Set down the data below without change, skipping the pictures it holds.
___ Source records ___
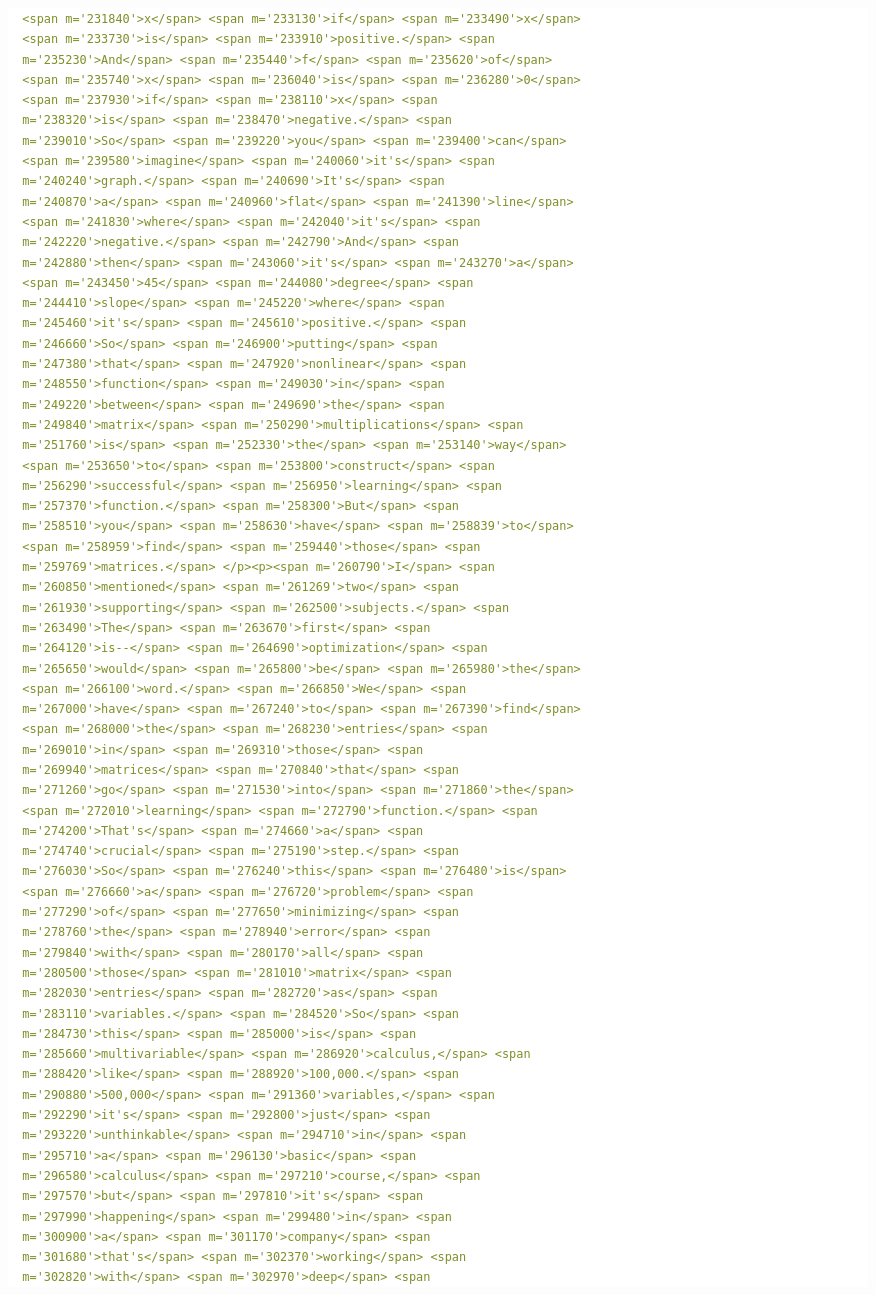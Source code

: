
 ```yaml
  <span m='231840'>x</span> <span m='233130'>if</span> <span m='233490'>x</span>
  <span m='233730'>is</span> <span m='233910'>positive.</span> <span
  m='235230'>And</span> <span m='235440'>f</span> <span m='235620'>of</span>
  <span m='235740'>x</span> <span m='236040'>is</span> <span m='236280'>0</span>
  <span m='237930'>if</span> <span m='238110'>x</span> <span
  m='238320'>is</span> <span m='238470'>negative.</span> <span
  m='239010'>So</span> <span m='239220'>you</span> <span m='239400'>can</span>
  <span m='239580'>imagine</span> <span m='240060'>it's</span> <span
  m='240240'>graph.</span> <span m='240690'>It's</span> <span
  m='240870'>a</span> <span m='240960'>flat</span> <span m='241390'>line</span>
  <span m='241830'>where</span> <span m='242040'>it's</span> <span
  m='242220'>negative.</span> <span m='242790'>And</span> <span
  m='242880'>then</span> <span m='243060'>it's</span> <span m='243270'>a</span>
  <span m='243450'>45</span> <span m='244080'>degree</span> <span
  m='244410'>slope</span> <span m='245220'>where</span> <span
  m='245460'>it's</span> <span m='245610'>positive.</span> <span
  m='246660'>So</span> <span m='246900'>putting</span> <span
  m='247380'>that</span> <span m='247920'>nonlinear</span> <span
  m='248550'>function</span> <span m='249030'>in</span> <span
  m='249220'>between</span> <span m='249690'>the</span> <span
  m='249840'>matrix</span> <span m='250290'>multiplications</span> <span
  m='251760'>is</span> <span m='252330'>the</span> <span m='253140'>way</span>
  <span m='253650'>to</span> <span m='253800'>construct</span> <span
  m='256290'>successful</span> <span m='256950'>learning</span> <span
  m='257370'>function.</span> <span m='258300'>But</span> <span
  m='258510'>you</span> <span m='258630'>have</span> <span m='258839'>to</span>
  <span m='258959'>find</span> <span m='259440'>those</span> <span
  m='259769'>matrices.</span> </p><p><span m='260790'>I</span> <span
  m='260850'>mentioned</span> <span m='261269'>two</span> <span
  m='261930'>supporting</span> <span m='262500'>subjects.</span> <span
  m='263490'>The</span> <span m='263670'>first</span> <span
  m='264120'>is--</span> <span m='264690'>optimization</span> <span
  m='265650'>would</span> <span m='265800'>be</span> <span m='265980'>the</span>
  <span m='266100'>word.</span> <span m='266850'>We</span> <span
  m='267000'>have</span> <span m='267240'>to</span> <span m='267390'>find</span>
  <span m='268000'>the</span> <span m='268230'>entries</span> <span
  m='269010'>in</span> <span m='269310'>those</span> <span
  m='269940'>matrices</span> <span m='270840'>that</span> <span
  m='271260'>go</span> <span m='271530'>into</span> <span m='271860'>the</span>
  <span m='272010'>learning</span> <span m='272790'>function.</span> <span
  m='274200'>That's</span> <span m='274660'>a</span> <span
  m='274740'>crucial</span> <span m='275190'>step.</span> <span
  m='276030'>So</span> <span m='276240'>this</span> <span m='276480'>is</span>
  <span m='276660'>a</span> <span m='276720'>problem</span> <span
  m='277290'>of</span> <span m='277650'>minimizing</span> <span
  m='278760'>the</span> <span m='278940'>error</span> <span
  m='279840'>with</span> <span m='280170'>all</span> <span
  m='280500'>those</span> <span m='281010'>matrix</span> <span
  m='282030'>entries</span> <span m='282720'>as</span> <span
  m='283110'>variables.</span> <span m='284520'>So</span> <span
  m='284730'>this</span> <span m='285000'>is</span> <span
  m='285660'>multivariable</span> <span m='286920'>calculus,</span> <span
  m='288420'>like</span> <span m='288920'>100,000.</span> <span
  m='290880'>500,000</span> <span m='291360'>variables,</span> <span
  m='292290'>it's</span> <span m='292800'>just</span> <span
  m='293220'>unthinkable</span> <span m='294710'>in</span> <span
  m='295710'>a</span> <span m='296130'>basic</span> <span
  m='296580'>calculus</span> <span m='297210'>course,</span> <span
  m='297570'>but</span> <span m='297810'>it's</span> <span
  m='297990'>happening</span> <span m='299480'>in</span> <span
  m='300900'>a</span> <span m='301170'>company</span> <span
  m='301680'>that's</span> <span m='302370'>working</span> <span
  m='302820'>with</span> <span m='302970'>deep</span> <span
```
___
** Task answer **
Source code

:
 ```yaml
  <span m='231840'>x</span> <span m='233130'>if</span> <span m='233490'>x</span>
  <span m='233730'>is</span> <span m='233910'>positive.</span> <span
  m='235230'>And</span> <span m='235440'>f</span> <span m='235620'>of</span>
  <span m='235740'>x</span> <span m='236040'>is</span> <span m='236280'>0</span>
  <span m='237930'>if</span> <span m='238110'>x</span> <span
  m='238320'>is</span> <span m='238470'>negative.</span> <span
  m='239010'>So</span> <span m='239220'>you</span> <span m='239400'>can</span>
  <span m='239580'>imagine</span> <span m='240060'>it's</span> <span
  m='240240'>graph.</span> <span m='240690'>It's</span> <span
  m='240870'>a</span> <span m='240960'>flat</span> <span m='241390'>line</span>
  <span m='241830'>where</span> <span m='242040'>it's</span> <span
  m='242220'>negative.</span> <span m='242790'>And</span> <span
  m='242880'>then</span> <span m='243060'>it's</span> <span m='243270'>a</span>
  <span m='243450'>45</span> <span m='244080'>degree</span> <span
  m='244410'>slope</span> <span m='245220'>where</span> <span
  m='245460'>it's</span> <span m='245610'>positive.</span> <span
  m='246660'>So</span> <span m='246900'>putting</span> <span
  m='247380'>that</span> <span m='247920'>nonlinear</span> <span
  m='248550'>function</span> <span m='249030'>in</span> <span
  m='249220'>between</span> <span m='249690'>the</span> <span
  m='249840'>matrix</span> <span m='250290'>multiplications</span> <span
  m='251760'>is</span> <span m='252330'>the</span> <span m='253140'>way</span>
  <span m='253650'>to</span> <span m='253800'>construct</span> <span
  m='256290'>successful</span> <span m='256950'>learning</span> <span
  m='257370'>function.</span> <span m='258300'>But</span> <span
  m='258510'>you</span> <span m='258630'>have</span> <span m='258839'>to</span>
  <span m='258959'>find</span> <span m='259440'>those</span> <span
  m='259769'>matrices.</span> </p><p><span m='260790'>I</span> <span
  m='260850'>mentioned</span> <span m='261269'>two</span> <span
  m='261930'>supporting</span> <span m='262500'>subjects.</span> <span
  m='263490'>The</span> <span m='263670'>first</span> <span
  m='264120'>is--</span> <span m='264690'>optimization</span> <span
  m='265650'>would</span> <span m='265800'>be</span> <span m='265980'>the</span>
  <span m='266100'>word.</span> <span m='266850'>We</span> <span
  m='267000'>have</span> <span m='267240'>to</span> <span m='267390'>find</span>
  <span m='268000'>the</span> <span m='268230'>entries</span> <span
  m='269010'>in</span> <span m='269310'>those</span> <span
  m='269940'>matrices</span> <span m='270840'>that</span> <span
  m='271260'>go</span> <span m='271530'>into</span> <span m='271860'>the</span>
  <span m='272010'>learning</span> <span m='272790'>function.</span> <span
  m='274200'>That's</span> <span m='274660'>a</span> <span
  m='274740'>crucial</span> <span m='275190'>step.</span> <span
  m='276030'>So</span> <span m='276240'>this</span> <span m='276480'>is</span>
  <span m='276660'>a</span> <span m='276720'>problem</span> <span
  m='277290'>of</span> <span m='277650'>minimizing</span> <span
  m='278760'>the</span> <span m='278940'>error</span> <span
  m='279840'>with</span> <span m='280170'>all</span> <span
  m='280500'>those</span> <span m='281010'>matrix</span> <span
  m='282030'>entries</span> <span m='282720'>as</span> <span
  m='283110'>variables.</span> <span m='284520'>So</span> <span
  m='284730'>this</span> <span m='285000'>is</span> <span
  m='285660'>multivariable</span> <span m='286920'>calculus,</span> <span
  m='288420'>like</span> <span m='288920'>100,000.</span> <span
  m='290880'>500,000</span> <span m='291360'>variables,</span> <span
  m='292290'>it's</span> <span m='292800'>just</span> <span
  m='293220'>unthinkable</span> <span m='294710'>in</span> <span
  m='295710'>a</span> <span m='296130'>basic</span> <span
  m='296580'>calculus</span> <span m='297210'>course,</span> <span
  m='297570'>but</span> <span m='297810'>it's</span> <span
  m='297990'>happening</span> <span m='299480'>in</span> <span
  m='300900'>a</span> <span m='301170'>company</span> <span
  m='301680'>that's</span> <span m='302370'>working</span> <span
  m='302820'>with</span> <span m='302970'>deep</span> <span
```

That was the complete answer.